• PROBLEM TO SOLVE: Give again exactly the lines that run from the start of the records to the line holding "branch he is", both ends counted. Do not include the pictures.

(RECORD EXCERPTS)

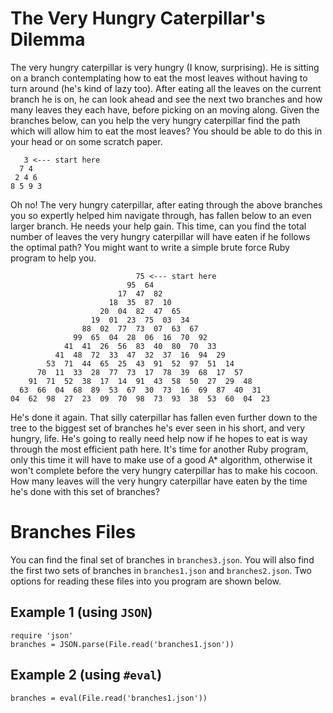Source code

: The Very Hungry Caterpillar's Dilemma
=====================================

The very hungry caterpillar is very hungry (I know, surprising). He is sitting
on a branch contemplating how to eat the most leaves without having to turn
around (he's kind of lazy too). After eating all the leaves on the current
branch he is on, he can look ahead and see the next two branches and how many
leaves they each have, before picking on an moving along. Given the branches
below, can you help the very hungry caterpillar find the path which will allow
him to eat the most leaves? You should be able to do this in your head or on
some scratch paper.

       3 <--- start here
      7 4
     2 4 6
    8 5 9 3

Oh no! The very hungry caterpillar, after eating through the above branches
you so expertly helped him navigate through, has fallen below to an even larger
branch. He needs your help gain. This time, can you find the total number of
leaves the very hungry caterpillar will have eaten if he follows the optimal
path? You might want to write a simple brute force Ruby program to help you.

                                75 <--- start here
                              95  64
                            17  47  82
                          18  35  87  10
                        20  04  82  47  65
                      19  01  23  75  03  34
                    88  02  77  73  07  63  67
                  99  65  04  28  06  16  70  92
                41  41  26  56  83  40  80  70  33
              41  48  72  33  47  32  37  16  94  29
            53  71  44  65  25  43  91  52  97  51  14
          70  11  33  28  77  73  17  78  39  68  17  57
        91  71  52  38  17  14  91  43  58  50  27  29  48
      63  66  04  68  89  53  67  30  73  16  69  87  40  31
    04  62  98  27  23  09  70  98  73  93  38  53  60  04  23

He's done it again. That silly caterpillar has fallen even further down to the
tree to the biggest set of branches he's ever seen in his short, and very
hungry, life. He's going to really need help now if he hopes to eat is way
through the most efficient path here. It's time for another Ruby program, only
this time it will have to make use of a good A* algorithm, otherwise it won't
complete before the very hungry caterpillar has to make his cocoon. How many
leaves will the very hungry caterpillar have eaten by the time he's done with
this set of branches?

Branches Files
==============

You can find the final set of branches in `branches3.json`. You will also find
the first two sets of branches in `branches1.json` and `branches2.json`. Two
options for reading these files into you program are shown below.

Example 1 (using `JSON`)
------------------------
    require 'json'
    branches = JSON.parse(File.read('branches1.json'))

Example 2 (using `#eval`)
-------------------------
    branches = eval(File.read('branches1.json'))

(End RECORD EXCERPTS)

• REPLY TO THE EXERCISE:
Source code

: The Very Hungry Caterpillar's Dilemma
=====================================

The very hungry caterpillar is very hungry (I know, surprising). He is sitting
on a branch contemplating how to eat the most leaves without having to turn
around (he's kind of lazy too). After eating all the leaves on the current
branch he is on, he can look ahead and see the next two branches and how many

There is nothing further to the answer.